KOMUNIKASI dalam ORGANISASI
(
Sebelum
membahas pengertian komunikasi organisasi sebaiknya kita uraikan
terminologi yang melekat pada konteks komunikasi organisasi, yaitu
komunikasi dan organisasi. Komunikasi berasal dari bahasa latin
“communis” atau ‘common” dalam Bahasa Inggris yang berarti sama.
Berkomunikasi berarti kita berusaha untuk mencapai kesamaan makna,
“commonness”. Atau dengan ungkapan yang lain, melalui komunikasi kita
mencoba berbagi informasi, gagasan atau sikap kita dengan partisipan
lainnya. Kendala utama dalam berkomunikasi adalah seringkali kita
mempunyai makna yang berbeda terhadap lambang yang sama.
Manusia
di dalam kehidupannya harus berkomunikasi, artinya memerlukan orang
lain dan membutuhkan kelompok atau masyarakat untuk saling berinteraksi.

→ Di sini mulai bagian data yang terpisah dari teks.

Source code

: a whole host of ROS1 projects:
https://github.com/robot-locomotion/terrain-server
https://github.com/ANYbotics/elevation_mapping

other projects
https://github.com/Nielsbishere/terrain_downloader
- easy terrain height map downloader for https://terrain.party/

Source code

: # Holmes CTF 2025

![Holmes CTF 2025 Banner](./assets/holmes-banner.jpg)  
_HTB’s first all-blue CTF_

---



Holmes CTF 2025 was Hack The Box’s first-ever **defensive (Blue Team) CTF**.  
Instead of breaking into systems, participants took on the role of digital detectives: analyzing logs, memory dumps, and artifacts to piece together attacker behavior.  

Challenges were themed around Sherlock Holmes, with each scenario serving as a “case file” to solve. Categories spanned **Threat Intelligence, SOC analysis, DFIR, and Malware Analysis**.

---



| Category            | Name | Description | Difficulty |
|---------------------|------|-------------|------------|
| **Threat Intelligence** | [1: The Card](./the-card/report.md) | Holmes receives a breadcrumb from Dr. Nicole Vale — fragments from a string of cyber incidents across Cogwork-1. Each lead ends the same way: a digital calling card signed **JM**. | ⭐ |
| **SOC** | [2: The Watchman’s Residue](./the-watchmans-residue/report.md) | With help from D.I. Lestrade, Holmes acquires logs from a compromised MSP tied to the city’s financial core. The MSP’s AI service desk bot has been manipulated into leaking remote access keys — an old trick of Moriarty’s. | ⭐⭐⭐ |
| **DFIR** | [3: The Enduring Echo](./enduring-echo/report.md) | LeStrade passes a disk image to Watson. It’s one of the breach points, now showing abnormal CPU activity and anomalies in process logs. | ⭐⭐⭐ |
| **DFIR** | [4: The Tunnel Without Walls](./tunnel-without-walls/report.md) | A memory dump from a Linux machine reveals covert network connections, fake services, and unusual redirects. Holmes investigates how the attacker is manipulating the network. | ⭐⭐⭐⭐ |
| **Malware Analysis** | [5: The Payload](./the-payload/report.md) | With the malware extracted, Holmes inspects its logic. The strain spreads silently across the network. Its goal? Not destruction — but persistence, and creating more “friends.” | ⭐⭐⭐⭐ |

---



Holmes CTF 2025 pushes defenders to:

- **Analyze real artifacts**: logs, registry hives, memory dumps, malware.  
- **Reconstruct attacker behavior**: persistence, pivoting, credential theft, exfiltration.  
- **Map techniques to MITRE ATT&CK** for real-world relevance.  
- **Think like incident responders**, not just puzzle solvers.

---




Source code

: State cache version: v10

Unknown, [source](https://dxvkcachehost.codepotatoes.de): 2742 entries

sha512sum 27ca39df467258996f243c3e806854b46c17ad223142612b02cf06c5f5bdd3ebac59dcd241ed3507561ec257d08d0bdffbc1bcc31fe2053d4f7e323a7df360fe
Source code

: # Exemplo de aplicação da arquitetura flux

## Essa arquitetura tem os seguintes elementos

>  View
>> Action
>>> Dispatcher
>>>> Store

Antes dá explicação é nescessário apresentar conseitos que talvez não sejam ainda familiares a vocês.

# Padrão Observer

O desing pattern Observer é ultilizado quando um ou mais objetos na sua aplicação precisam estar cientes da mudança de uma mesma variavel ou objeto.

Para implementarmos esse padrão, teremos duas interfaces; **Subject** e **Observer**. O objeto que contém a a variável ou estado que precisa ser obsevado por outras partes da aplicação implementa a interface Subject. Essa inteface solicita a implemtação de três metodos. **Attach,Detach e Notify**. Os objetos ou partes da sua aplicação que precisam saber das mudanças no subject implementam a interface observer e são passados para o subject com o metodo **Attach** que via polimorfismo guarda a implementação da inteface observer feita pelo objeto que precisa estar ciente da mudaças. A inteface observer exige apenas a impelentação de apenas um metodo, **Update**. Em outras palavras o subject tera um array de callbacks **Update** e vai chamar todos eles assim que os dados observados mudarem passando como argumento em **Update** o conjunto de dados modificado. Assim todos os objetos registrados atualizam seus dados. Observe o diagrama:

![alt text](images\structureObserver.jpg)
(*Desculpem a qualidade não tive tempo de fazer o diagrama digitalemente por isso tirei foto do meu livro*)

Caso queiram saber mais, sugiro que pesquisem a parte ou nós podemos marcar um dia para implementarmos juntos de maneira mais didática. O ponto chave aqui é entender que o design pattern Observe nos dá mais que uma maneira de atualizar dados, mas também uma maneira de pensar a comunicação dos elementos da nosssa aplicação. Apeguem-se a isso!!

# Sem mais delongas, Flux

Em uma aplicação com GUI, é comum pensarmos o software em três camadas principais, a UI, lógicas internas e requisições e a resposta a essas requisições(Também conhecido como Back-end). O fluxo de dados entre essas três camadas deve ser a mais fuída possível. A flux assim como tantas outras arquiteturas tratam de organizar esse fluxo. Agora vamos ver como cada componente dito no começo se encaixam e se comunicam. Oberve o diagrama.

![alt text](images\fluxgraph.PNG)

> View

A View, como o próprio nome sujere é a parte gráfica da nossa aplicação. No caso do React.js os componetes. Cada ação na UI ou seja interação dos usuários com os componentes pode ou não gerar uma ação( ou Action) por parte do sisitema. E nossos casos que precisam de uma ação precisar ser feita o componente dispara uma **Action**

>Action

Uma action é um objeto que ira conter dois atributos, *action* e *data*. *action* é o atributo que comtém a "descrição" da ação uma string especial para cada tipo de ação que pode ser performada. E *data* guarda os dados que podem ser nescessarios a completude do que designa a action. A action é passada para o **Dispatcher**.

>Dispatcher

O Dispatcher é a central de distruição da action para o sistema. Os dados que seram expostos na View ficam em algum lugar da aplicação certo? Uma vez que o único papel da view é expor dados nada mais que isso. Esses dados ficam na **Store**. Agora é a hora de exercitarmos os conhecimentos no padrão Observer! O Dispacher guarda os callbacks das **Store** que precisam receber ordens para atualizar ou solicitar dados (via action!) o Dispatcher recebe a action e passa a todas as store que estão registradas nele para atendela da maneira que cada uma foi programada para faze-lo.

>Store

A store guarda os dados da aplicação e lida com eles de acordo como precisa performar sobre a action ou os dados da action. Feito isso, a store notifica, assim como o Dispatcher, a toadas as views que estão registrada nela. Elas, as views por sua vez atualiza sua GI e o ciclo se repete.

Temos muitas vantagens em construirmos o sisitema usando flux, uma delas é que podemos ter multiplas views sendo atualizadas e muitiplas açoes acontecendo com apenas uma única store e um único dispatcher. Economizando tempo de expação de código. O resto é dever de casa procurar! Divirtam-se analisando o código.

Hal ini merupakan suatu hakekat bahwa sebagian besar pribadi manusia
terbentuk dari hasil integrasi sosial dengan sesama dalam kelompok dan
masyarakat. Di dalam kelompok/organisasi itu selalu terdapat bentuk
kepemimpinan yang merupakan masalah penting untuk kelangsungan hidup
kelompok, yang terdiri dari pemimpin dan bawahan/karyawan. Di antara
kedua belah pihak harus ada two-way-communications atau
komunikasi dua arah atau komunikasi timbal balik, untuk itu diperlukan
adanya kerja sama yang diharapkan untuk mencapai cita-cita, baik
cita-cita pribadi, maupun kelompok, untuk mencapai tujuan suatu
organisasi. Kerja sama tersebut terdiri dari berbagai maksud yang
meliputi hubungan sosial/kebudayaan. Hubungan yang terjadi merupakan
suatu proses adanya suatu keinginan masing-masing individu, untuk
memperoleh suatu hasil yang nyata dan dapat memberikan manfaat untuk
kehidupan yang berkelanjutan.
Bila
sasaran komunikasi dapat diterapkan dalam suatu organisasi baik
organisasi pemerintah, organisasi kemasyarakatan, maupun organisasi
perusahaan, maka sasaran yang dituju pun akan beraneka ragam, tapi
tujuan utamanya tentulah untuk mempersatukan individu-individu yang
tergabung dalam organisasi tersebut. Berdasarkan
sifat komunikasi dan jumlah komunikasi menurut Onong Uchyana Effendi,
dalam bukunya “Dimensi-Dimensi Komunikasi” hal. 50, komunikasi dapat
digolongkan ke dalam tiga kategori:
1. Komunikasi antar pribadi
Komunikasi
ini penerapannya antara pribadi/individu dalam usaha menyampaikan
informasi yang dimaksudkan untuk mencapai kesamaan pengertian, sehingga
dengan demikian dapat tercapai keinginan bersama.
2. Komunikasi kelompok
Pada
prinsipnya dalam melakukan suatu komunikasi yang ditekankan adalah
faktor kelompok, sehingga komunikasi menjadi lebih luas. Dalam usaha
menyampaikan informasi, komunikasi dalam kelompok tidak seperti
komunikasi antar pribadi.
3. Komunikasi massa
Komunikasi massa dilakukan dengan melalui alat, yaitu media massa yang meliputi cetak dan elektronik.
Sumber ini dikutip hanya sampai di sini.